→ THE PROBLEM
An exact copy of the data is required, with no pictures in it.

→ SUPPLIED MATERIAL

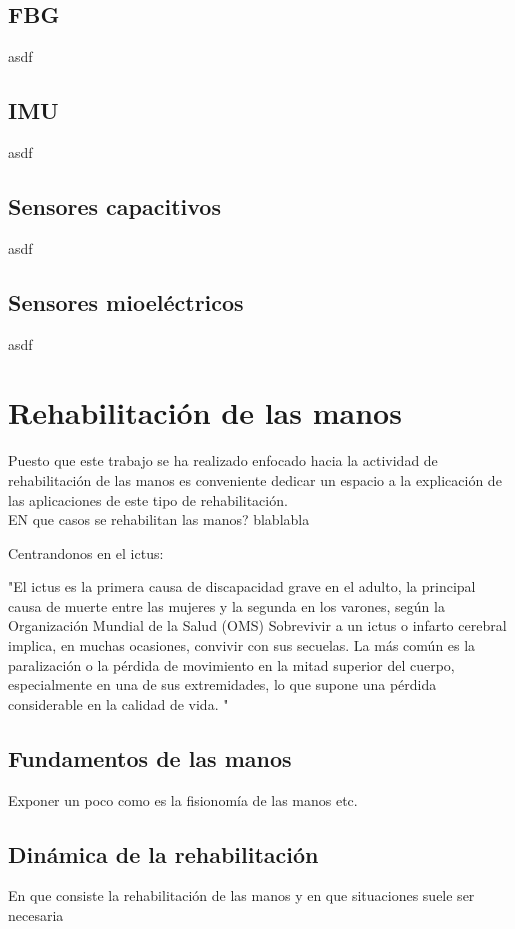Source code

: \subsection{FBG}
\label{sec:fbg2}
asdf

\subsection{IMU}
\label{sec:imu2}
asdf

\subsection{Sensores capacitivos}
\label{sec:capacitivos2}
asdf

\subsection{Sensores mioeléctricos}
\label{sec:mioelectricos2}
asdf


\section{Rehabilitación de las manos}
\label{sec:Rehabilitacion2}
Puesto que este trabajo se ha realizado enfocado hacia la actividad de rehabilitación de las manos es conveniente dedicar un espacio a la explicación de las aplicaciones de este tipo de rehabilitación.\\


EN que casos se rehabilitan las manos? 
blablabla

Centrandonos en el ictus:

"El ictus es la primera causa de discapacidad grave en el adulto, la principal causa de muerte entre las mujeres y la segunda en los varones, según la Organización Mundial de la Salud (OMS) Sobrevivir a un ictus o infarto cerebral implica, en muchas ocasiones, convivir con sus secuelas. La más común es la paralización o la pérdida de movimiento en la mitad superior del cuerpo, especialmente en una de sus extremidades, lo que supone una pérdida considerable en la calidad de vida. "


\subsection{Fundamentos de las manos}
\label{sec:manos2}
Exponer un poco como es la fisionomía de las manos etc.
\subsection{Dinámica de la rehabilitación}
\label{sec:dinamica2}
En que consiste la rehabilitación de las manos y en que situaciones suele ser necesaria\\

→ YOUR RESPONSE
Source code

: \subsection{FBG}
\label{sec:fbg2}
asdf

\subsection{IMU}
\label{sec:imu2}
asdf

\subsection{Sensores capacitivos}
\label{sec:capacitivos2}
asdf

\subsection{Sensores mioeléctricos}
\label{sec:mioelectricos2}
asdf


\section{Rehabilitación de las manos}
\label{sec:Rehabilitacion2}
Puesto que este trabajo se ha realizado enfocado hacia la actividad de rehabilitación de las manos es conveniente dedicar un espacio a la explicación de las aplicaciones de este tipo de rehabilitación.\\


EN que casos se rehabilitan las manos? 
blablabla

Centrandonos en el ictus:

"El ictus es la primera causa de discapacidad grave en el adulto, la principal causa de muerte entre las mujeres y la segunda en los varones, según la Organización Mundial de la Salud (OMS) Sobrevivir a un ictus o infarto cerebral implica, en muchas ocasiones, convivir con sus secuelas. La más común es la paralización o la pérdida de movimiento en la mitad superior del cuerpo, especialmente en una de sus extremidades, lo que supone una pérdida considerable en la calidad de vida. "


\subsection{Fundamentos de las manos}
\label{sec:manos2}
Exponer un poco como es la fisionomía de las manos etc.
\subsection{Dinámica de la rehabilitación}
\label{sec:dinamica2}
En que consiste la rehabilitación de las manos y en que situaciones suele ser necesaria\\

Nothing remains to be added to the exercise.